• [Work instructions] Search for the word "Portable" in the entries. Each line that holds it should be copied.

----------------

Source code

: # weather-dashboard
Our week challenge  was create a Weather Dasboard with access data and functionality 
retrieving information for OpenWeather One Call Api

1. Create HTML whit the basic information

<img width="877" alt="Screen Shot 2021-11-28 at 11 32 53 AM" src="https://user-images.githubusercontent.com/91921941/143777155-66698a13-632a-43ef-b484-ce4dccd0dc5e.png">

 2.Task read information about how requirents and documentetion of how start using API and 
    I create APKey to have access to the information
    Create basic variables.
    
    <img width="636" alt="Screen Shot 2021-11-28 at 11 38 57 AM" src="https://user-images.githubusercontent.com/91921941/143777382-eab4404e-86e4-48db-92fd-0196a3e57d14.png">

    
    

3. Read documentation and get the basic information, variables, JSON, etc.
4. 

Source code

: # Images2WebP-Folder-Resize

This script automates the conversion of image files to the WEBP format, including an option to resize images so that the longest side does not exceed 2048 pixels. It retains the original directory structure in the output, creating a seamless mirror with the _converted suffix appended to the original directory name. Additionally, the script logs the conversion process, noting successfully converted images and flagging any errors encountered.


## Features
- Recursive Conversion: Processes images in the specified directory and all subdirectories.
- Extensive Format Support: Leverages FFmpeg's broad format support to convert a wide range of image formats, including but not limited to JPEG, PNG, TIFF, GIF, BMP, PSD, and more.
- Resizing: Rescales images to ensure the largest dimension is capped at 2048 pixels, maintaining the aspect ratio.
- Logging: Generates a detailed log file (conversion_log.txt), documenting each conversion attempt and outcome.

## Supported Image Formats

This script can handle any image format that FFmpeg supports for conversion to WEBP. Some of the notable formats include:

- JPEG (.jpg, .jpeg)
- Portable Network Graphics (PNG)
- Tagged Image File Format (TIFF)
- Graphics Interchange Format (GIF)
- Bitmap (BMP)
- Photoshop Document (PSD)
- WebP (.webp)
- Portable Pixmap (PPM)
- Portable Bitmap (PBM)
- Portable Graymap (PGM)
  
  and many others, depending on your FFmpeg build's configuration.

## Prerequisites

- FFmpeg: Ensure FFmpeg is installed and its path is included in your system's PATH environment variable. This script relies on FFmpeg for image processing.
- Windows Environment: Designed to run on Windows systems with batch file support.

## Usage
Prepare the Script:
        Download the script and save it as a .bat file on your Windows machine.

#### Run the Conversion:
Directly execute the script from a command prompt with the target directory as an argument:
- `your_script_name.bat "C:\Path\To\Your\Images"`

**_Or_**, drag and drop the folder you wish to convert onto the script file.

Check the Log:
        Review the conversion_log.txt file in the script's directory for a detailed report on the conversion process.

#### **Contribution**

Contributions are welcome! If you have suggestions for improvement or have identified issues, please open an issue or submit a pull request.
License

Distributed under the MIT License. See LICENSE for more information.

----------------

• [Response area]
- Portable Network Graphics (PNG)
- Portable Pixmap (PPM)
- Portable Bitmap (PBM)
- Portable Graymap (PGM)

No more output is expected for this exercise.